» **Your assignment**: Since the records include pictures, leave those out while you reproduce exactly and only the lines from the one containing "profetas le salió" through the one containing "Dans le cadre", inclusive.

(Document images with source code)
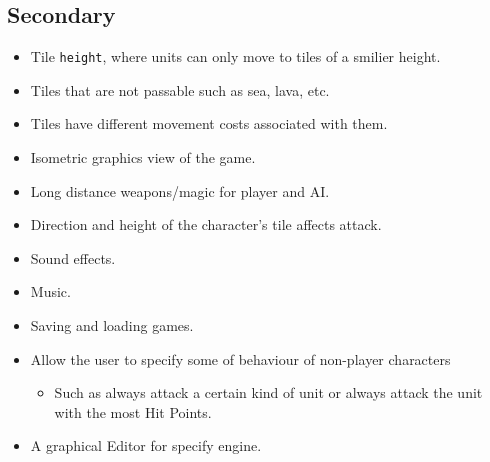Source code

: \subsection{Secondary} \label{secondary}
\begin{itemize}
	\item Tile \texttt{height}, where units can only move to tiles of a smilier height.
	
	\item Tiles that are not passable such as sea, lava, etc.
	
	\item Tiles have different movement costs associated with them.
	
	\item Isometric graphics view of the game.
	
	\item Long distance weapons\slash magic for player and AI.
	
	\item Direction and height of the character's tile affects attack.
	
	\item Sound effects.
	
	\item Music.
	
	\item Saving and loading games.
	
	\item Allow the user to specify some of behaviour of non-player characters
	\begin{itemize}
		\item Such as always attack a certain kind of unit or always attack the unit with the most Hit Points.
	\end{itemize}
	
	\item A graphical Editor for specify engine.
\end{itemize}

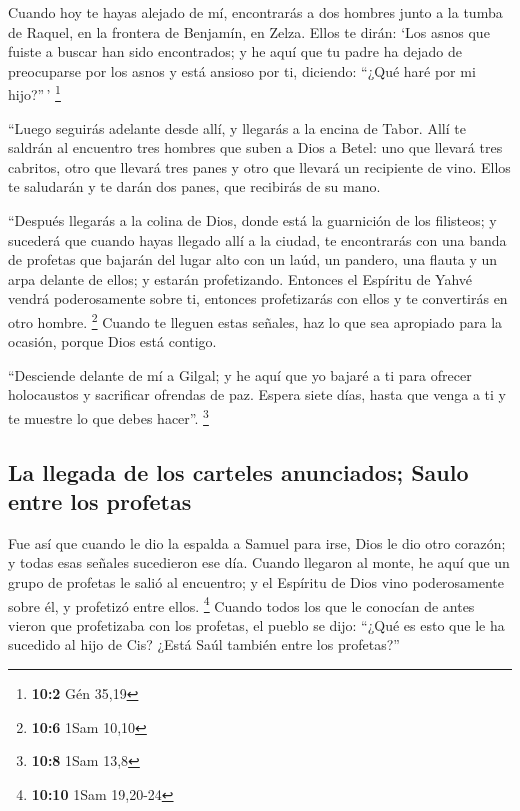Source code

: \begin{paracol}{2}
 Cuando hoy te hayas alejado de mí, encontrarás a dos
hombres junto a la tumba de Raquel, en la frontera de Benjamín, en
Zelza. Ellos te dirán: `Los asnos que fuiste a buscar han sido
encontrados; y he aquí que tu padre ha dejado de preocuparse por los
asnos y está ansioso por ti, diciendo: ``¿Qué haré por mi hijo?''\,'
\footnote{\textbf{10:2} Gén 35,19}

 ``Luego seguirás adelante desde allí, y llegarás a la
encina de Tabor. Allí te saldrán al encuentro tres hombres que suben a
Dios a Betel: uno que llevará tres cabritos, otro que llevará tres panes
y otro que llevará un recipiente de vino.  Ellos te
saludarán y te darán dos panes, que recibirás de su mano.

 ``Después llegarás a la colina de Dios, donde está la
guarnición de los filisteos; y sucederá que cuando hayas llegado allí a
la ciudad, te encontrarás con una banda de profetas que bajarán del
lugar alto con un laúd, un pandero, una flauta y un arpa delante de
ellos; y estarán profetizando.  Entonces el Espíritu de
Yahvé vendrá poderosamente sobre ti, entonces profetizarás con ellos y
te convertirás en otro hombre. \footnote{\textbf{10:6} 1Sam 10,10}
 Cuando te lleguen estas señales, haz lo que sea apropiado
para la ocasión, porque Dios está contigo.

 ``Desciende delante de mí a Gilgal; y he aquí que yo
bajaré a ti para ofrecer holocaustos y sacrificar ofrendas de paz.
Espera siete días, hasta que venga a ti y te muestre lo que debes
hacer''. \footnote{\textbf{10:8} 1Sam 13,8}

\hypertarget{la-llegada-de-los-carteles-anunciados-saulo-entre-los-profetas}{%
\subsection{La llegada de los carteles anunciados; Saulo entre los
profetas}\label{la-llegada-de-los-carteles-anunciados-saulo-entre-los-profetas}}

 Fue así que cuando le dio la espalda a Samuel para irse,
Dios le dio otro corazón; y todas esas señales sucedieron ese día.
 Cuando llegaron al monte, he aquí que un grupo de
profetas le salió al encuentro; y el Espíritu de Dios vino poderosamente
sobre él, y profetizó entre ellos. \footnote{\textbf{10:10} 1Sam
  19,20-24}  Cuando todos los que le conocían de antes
vieron que profetizaba con los profetas, el pueblo se dijo: ``¿Qué es
esto que le ha sucedido al hijo de Cis? ¿Está Saúl también entre los
profetas?''


\end{paracol}
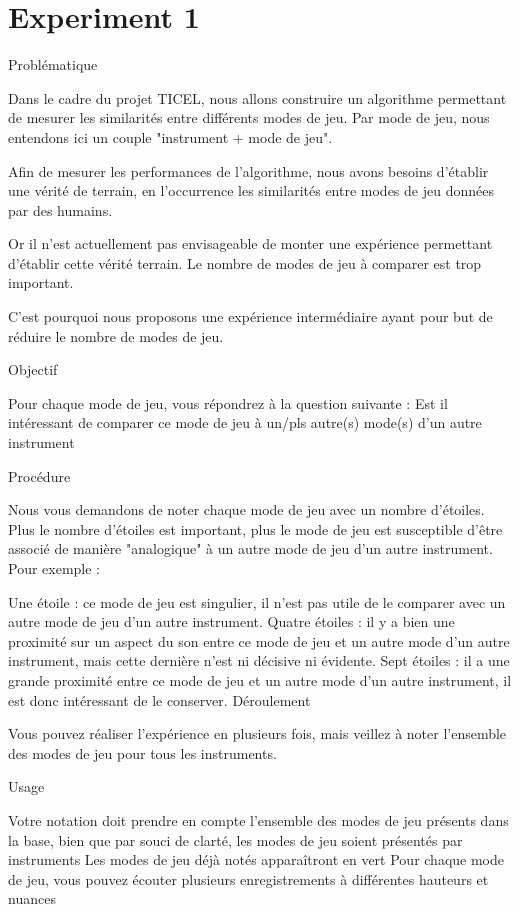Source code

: \documentclass{article}
\begin{document}
\section{Experiment 1}\label{sec:}

Problématique

Dans le cadre du projet TICEL, nous allons construire un algorithme permettant de mesurer les similarités entre différents modes de jeu. Par mode de jeu, nous entendons ici un couple "instrument + mode de jeu".

Afin de mesurer les performances de l'algorithme, nous avons besoins d'établir une vérité de terrain, en l’occurrence les similarités entre modes de jeu données par des humains.

Or il n'est actuellement pas envisageable de monter une expérience permettant d'établir cette vérité terrain. Le nombre de modes de jeu à comparer est trop important.

C'est pourquoi nous proposons une expérience intermédiaire ayant pour but de réduire le nombre de modes de jeu.

Objectif

Pour chaque mode de jeu, vous répondrez à la question suivante : Est il intéressant de comparer ce mode de jeu à un/pls autre(s) mode(s) d'un autre instrument

Procédure

Nous vous demandons de noter chaque mode de jeu avec un nombre d’étoiles. Plus le nombre d'étoiles est important, plus le mode de jeu est susceptible d'être associé de manière "analogique" à un autre mode de jeu d'un autre instrument. Pour exemple :

Une étoile : ce mode de jeu est singulier, il n’est pas utile de le comparer avec un autre mode de jeu d'un autre instrument.
Quatre étoiles : il y a bien une proximité sur un aspect du son entre ce mode de jeu et un autre mode d'un autre instrument, mais cette dernière n'est ni décisive ni évidente.
Sept étoiles : il a une grande proximité entre ce mode de jeu et un autre mode d'un autre instrument, il est donc intéressant de le conserver.
Déroulement

Vous pouvez réaliser l'expérience en plusieurs fois, mais veillez à noter l'ensemble des modes de jeu pour tous les instruments.

Usage

Votre notation doit prendre en compte l'ensemble des modes de jeu présents dans la base, bien que par souci de clarté, les modes de jeu soient présentés par instruments
Les modes de jeu déjà notés apparaîtront en vert
Pour chaque mode de jeu, vous pouvez écouter plusieurs enregistrements à différentes hauteurs et nuances
\end{document}
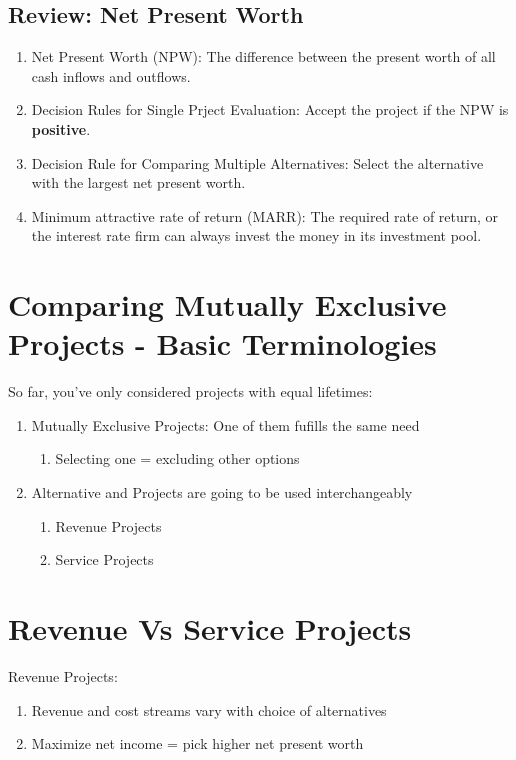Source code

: \documentclass{report} %
\begin{document}
\subsection*{Review: Net Present Worth}
\begin{enumerate}
    \item Net Present Worth (NPW): The difference between the present worth of all cash inflows and outflows.
    \item Decision Rules for Single Prject Evaluation: Accept the project if the NPW is \textbf{positive}.
    \item Decision Rule for Comparing Multiple Alternatives: Select the alternative with the largest net present worth.
    \item Minimum attractive rate of return (MARR): The required rate of return, or the interest rate firm can always invest the money in its investment pool.
\end{enumerate}

\section*{Comparing Mutually Exclusive Projects - Basic Terminologies}
So far, you've only considered projects with equal lifetimes:
\begin{enumerate}
    \item Mutually Exclusive Projects: One of them fufills the same need
    \begin{enumerate}
        \item Selecting one = excluding other options
    \end{enumerate}
    \item Alternative and Projects are going to be used interchangeably
    \begin{enumerate}
        \item Revenue Projects
        \item Service Projects
    \end{enumerate}
\end{enumerate}

\section*{Revenue Vs Service Projects}

Revenue Projects:
\begin{enumerate}
    \item Revenue and cost streams vary with choice of alternatives
    \item Maximize net income = pick higher net present worth
\end{enumerate}
\end{document}
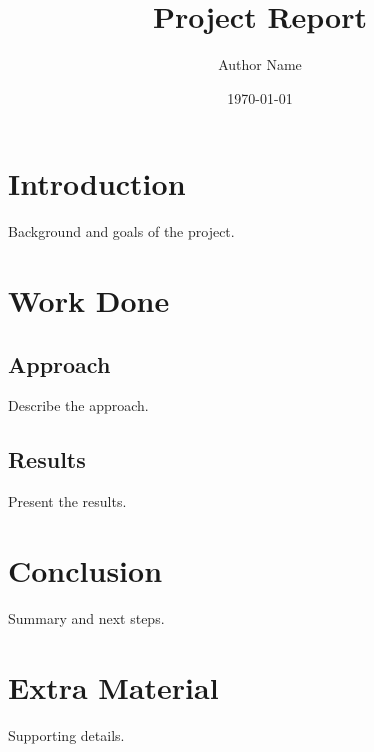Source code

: \documentclass[12pt]{report}
\title{Project Report}
\author{Author Name}
\date{\today}
\begin{document}
\maketitle
\tableofcontents

\chapter{Introduction}
Background and goals of the project.

\chapter{Work Done}
\section{Approach}
Describe the approach.
\section{Results}
Present the results.

\chapter{Conclusion}
Summary and next steps.

\appendix
\chapter{Extra Material}
Supporting details.
\end{document}
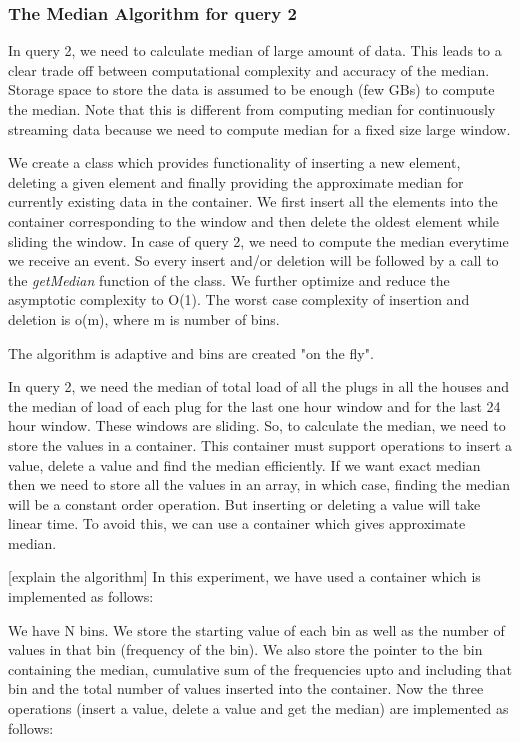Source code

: \subsubsection{The Median Algorithm for query 2}
In query 2, we need to calculate median of large amount of data. This leads to a clear trade off between computational complexity and accuracy of the median. Storage space to store the data is assumed to be enough (few GBs) to compute the median. Note that this is different from computing median for continuously streaming data because we need to compute median for a fixed size large window.

We create a class which provides functionality of inserting a new element, deleting a given element and finally providing the approximate median for currently existing data in the container. We first insert all the elements into the container corresponding to the window and then delete the oldest element while sliding the window. In case of query 2, we need to compute the median everytime we receive an event. So every insert and/or deletion will be followed by a call to the \textit{getMedian} function of the class. We further optimize and reduce the asymptotic complexity to O(1). The worst case complexity of insertion and deletion is o(m), where m is number of bins.

The algorithm is adaptive and bins are created "on the fly".


In query 2, we need the median of total load of all the plugs in all the houses and the median of load of each plug for the last one hour window and for the last 24 hour window. These windows are sliding. So, to calculate the median, we need to store the values in a container. This container must support operations to insert a value, delete a value and find the median efficiently. If we want exact median then we need to store all the values in an array, in which case, finding the median will be a constant order operation. But inserting or deleting a value will take linear time. To avoid this, we can use a container which gives approximate median.


[explain the algorithm]
In this experiment, we have used a container which is implemented as follows:

We have N bins. We store the starting value of each bin as well as the number of values in that bin (frequency of the bin). We also store the pointer to the bin containing the median, cumulative sum of the frequencies upto and including that bin and the total number of values inserted into the container. Now the three operations (insert a value, delete a value and get the median) are implemented as follows:



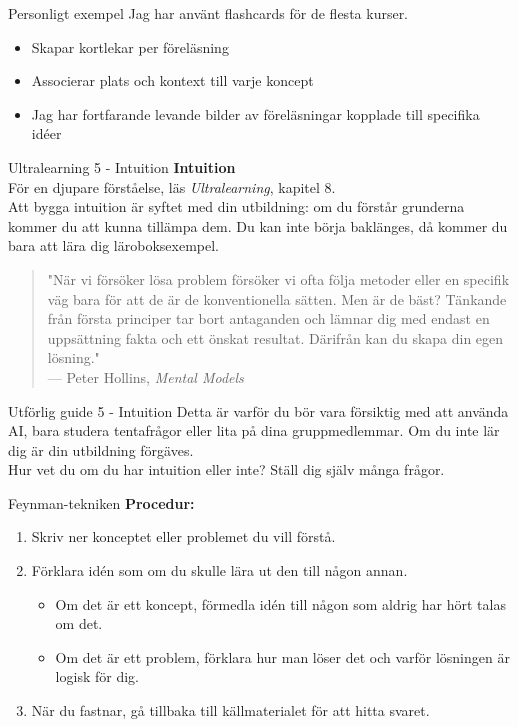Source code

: \documentclass[presentation]{beamer}
\begin{document}
\begin{frame}{Personligt exempel}
Jag har använt flashcards för de flesta kurser.

\begin{itemize}
    \item Skapar kortlekar per föreläsning
    \item Associerar plats och kontext till varje koncept
    \item Jag har fortfarande levande bilder av föreläsningar kopplade till specifika idéer
\end{itemize}
\end{frame}

\begin{frame}{Ultralearning 5 - Intuition}
  \textbf{Intuition}
  \\
  För en djupare förståelse, läs \textit{Ultralearning}, kapitel 8.
  \\
  Att bygga intuition är syftet med din utbildning: om du förstår grunderna kommer du att kunna tillämpa dem. Du kan inte börja baklänges, då kommer du bara att lära dig läroboksexempel.
  \\
  \begin{quote}
  \small "När vi försöker lösa problem försöker vi ofta följa metoder eller en specifik väg bara för att de är de konventionella sätten. Men är de bäst? Tänkande från första principer tar bort antaganden och lämnar dig med endast en uppsättning fakta och ett önskat resultat. Därifrån kan du skapa din egen lösning."\\
  — Peter Hollins, \textit{Mental Models}
  \end{quote}
\end{frame}

\begin{frame}{Utförlig guide 5 - Intuition}
  Detta är varför du bör vara försiktig med att använda AI, bara studera tentafrågor eller lita på dina gruppmedlemmar. Om du inte lär dig är din utbildning förgäves.
  \\
  Hur vet du om du har intuition eller inte? Ställ dig själv många frågor.
\end{frame}

\begin{frame}{Feynman-tekniken}
  \textbf{Procedur:}
  \begin{enumerate}
    \item Skriv ner konceptet eller problemet du vill förstå.
    \item Förklara idén som om du skulle lära ut den till någon annan.
    \begin{itemize}
      \item Om det är ett koncept, förmedla idén till någon som aldrig har hört talas om det.
      \item Om det är ett problem, förklara hur man löser det och varför lösningen är logisk för dig.
    \end{itemize}
    \item När du fastnar, gå tillbaka till källmaterialet för att hitta svaret.
  \end{enumerate}
\end{frame}
\end{document}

» **Result of the exercise**:
profetas le salió al encuentro; y el Espíritu de Dios vino poderosamente
sobre él, y profetizó entre ellos. \footnote{\textbf{10:10} 1Sam
  19,20-24}  Cuando todos los que le conocían de antes
vieron que profetizaba con los profetas, el pueblo se dijo: ``¿Qué es
esto que le ha sucedido al hijo de Cis? ¿Está Saúl también entre los
profetas?''


\end{paracol}
Source code

: \documentclass{article}
\begin{document}
\section{Experiment 1}\label{sec:}

Problématique

Dans le cadre du projet TICEL, nous allons construire un algorithme permettant de mesurer les similarités entre différents modes de jeu. Par mode de jeu, nous entendons ici un couple "instrument + mode de jeu".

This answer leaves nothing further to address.